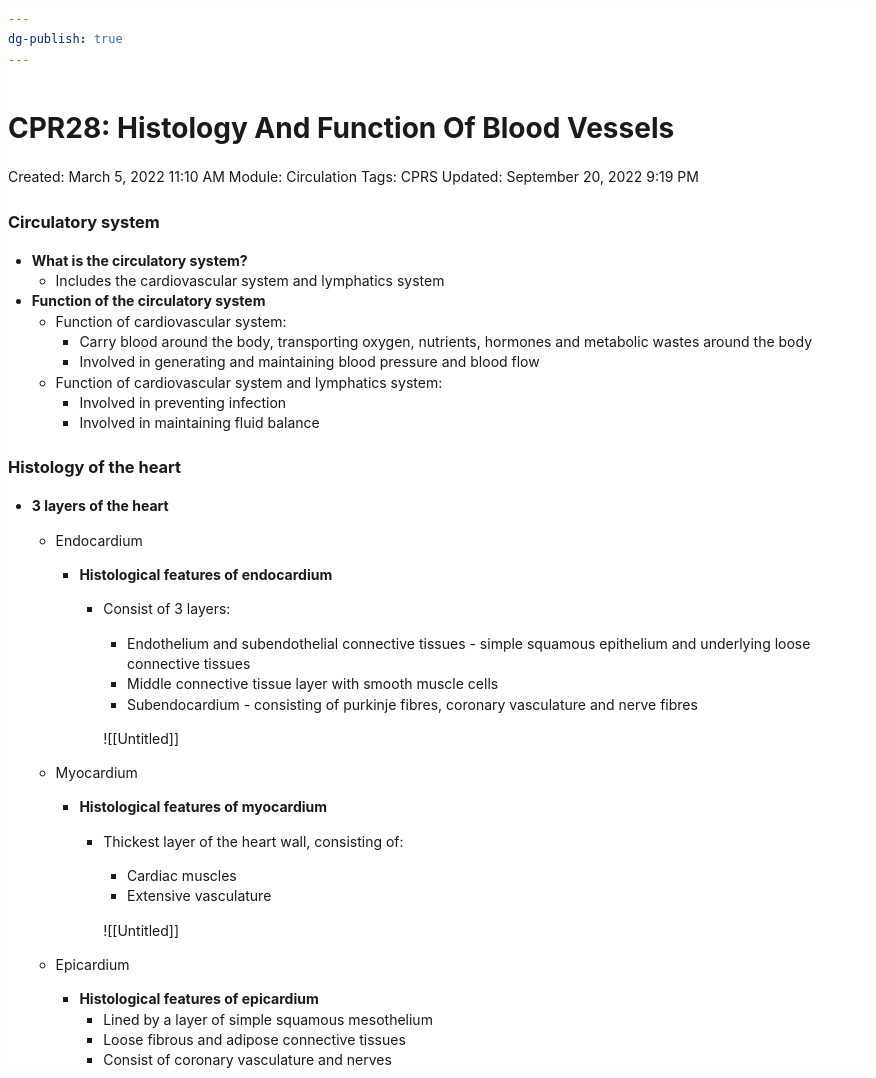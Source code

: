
 ```yaml
---
dg-publish: true
---
```


# CPR28: Histology And Function Of Blood Vessels

Created: March 5, 2022 11:10 AM
Module: Circulation
Tags: CPRS
Updated: September 20, 2022 9:19 PM

### Circulatory system

- **What is the circulatory system?**
    - Includes the cardiovascular system and lymphatics system
- **Function of the circulatory system**
    - Function of cardiovascular system:
        - Carry blood around the body, transporting oxygen, nutrients, hormones and metabolic wastes around the body
        - Involved in generating and maintaining blood pressure and blood flow
    - Function of cardiovascular system and lymphatics system:
        - Involved in preventing infection
        - Involved in maintaining fluid balance

### Histology of the heart

- **3 layers of the heart**
    - Endocardium
        - **Histological features of endocardium**
            - Consist of 3 layers:
                - Endothelium and subendothelial connective tissues - simple squamous epithelium and underlying loose connective tissues
                - Middle connective tissue layer with smooth muscle cells
                - Subendocardium - consisting of purkinje fibres, coronary vasculature and nerve fibres
                
                ![[Untitled]]
                
    - Myocardium
        
        
        - **Histological features of myocardium**
            - Thickest layer of the heart wall, consisting of:
                - Cardiac muscles
                - Extensive vasculature
                
                ![[Untitled]]
                
    - Epicardium
        - **Histological features of epicardium**
            - Lined by a layer of simple squamous mesothelium
            - Loose fibrous and adipose connective tissues
            - Consist of coronary vasculature and nerves
            
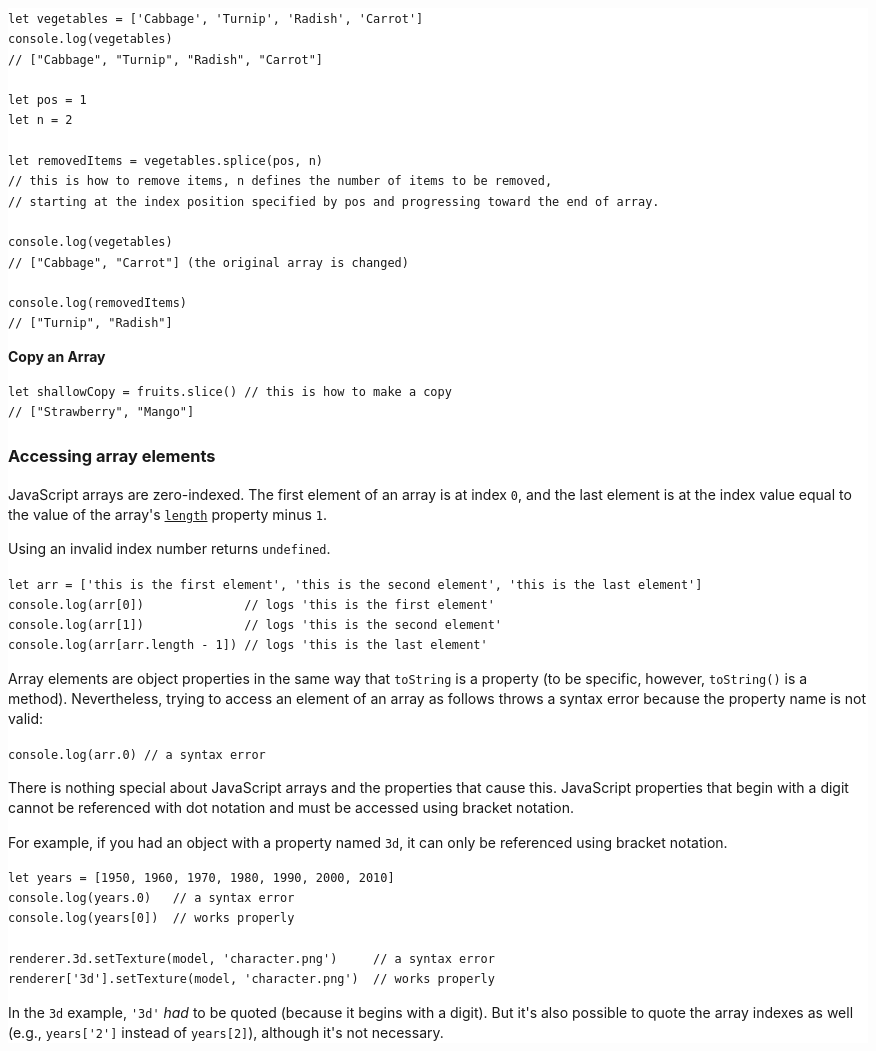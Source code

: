     let vegetables = ['Cabbage', 'Turnip', 'Radish', 'Carrot']
    console.log(vegetables)
    // ["Cabbage", "Turnip", "Radish", "Carrot"]

    let pos = 1
    let n = 2

    let removedItems = vegetables.splice(pos, n)
    // this is how to remove items, n defines the number of items to be removed,
    // starting at the index position specified by pos and progressing toward the end of array.

    console.log(vegetables)
    // ["Cabbage", "Carrot"] (the original array is changed)

    console.log(removedItems)
    // ["Turnip", "Radish"]

**Copy an Array**

    let shallowCopy = fruits.slice() // this is how to make a copy
    // ["Strawberry", "Mango"]

### Accessing array elements

JavaScript arrays are zero-indexed. The first element of an array is at index `0`, and the last element is at the index value equal to the value of the array's [`length`](array/length) property minus `1`.

Using an invalid index number returns `undefined`.

    let arr = ['this is the first element', 'this is the second element', 'this is the last element']
    console.log(arr[0])              // logs 'this is the first element'
    console.log(arr[1])              // logs 'this is the second element'
    console.log(arr[arr.length - 1]) // logs 'this is the last element'

Array elements are object properties in the same way that `toString` is a property (to be specific, however, `toString()` is a method). Nevertheless, trying to access an element of an array as follows throws a syntax error because the property name is not valid:

    console.log(arr.0) // a syntax error

There is nothing special about JavaScript arrays and the properties that cause this. JavaScript properties that begin with a digit cannot be referenced with dot notation and must be accessed using bracket notation.

For example, if you had an object with a property named `3d`, it can only be referenced using bracket notation.

    let years = [1950, 1960, 1970, 1980, 1990, 2000, 2010]
    console.log(years.0)   // a syntax error
    console.log(years[0])  // works properly

    renderer.3d.setTexture(model, 'character.png')     // a syntax error
    renderer['3d'].setTexture(model, 'character.png')  // works properly

In the `3d` example, `'3d'` _had_ to be quoted (because it begins with a digit). But it's also possible to quote the array indexes as well (e.g., `years['2']` instead of `years[2]`), although it's not necessary.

## Assignment:
Quote the listing above, but only from the line that shows "Using an invalid" through the line that shows "console.log(arr.0) // a syntax error".

## Response for this exercise:
Using an invalid index number returns `undefined`.

    let arr = ['this is the first element', 'this is the second element', 'this is the last element']
    console.log(arr[0])              // logs 'this is the first element'
    console.log(arr[1])              // logs 'this is the second element'
    console.log(arr[arr.length - 1]) // logs 'this is the last element'

Array elements are object properties in the same way that `toString` is a property (to be specific, however, `toString()` is a method). Nevertheless, trying to access an element of an array as follows throws a syntax error because the property name is not valid:

    console.log(arr.0) // a syntax error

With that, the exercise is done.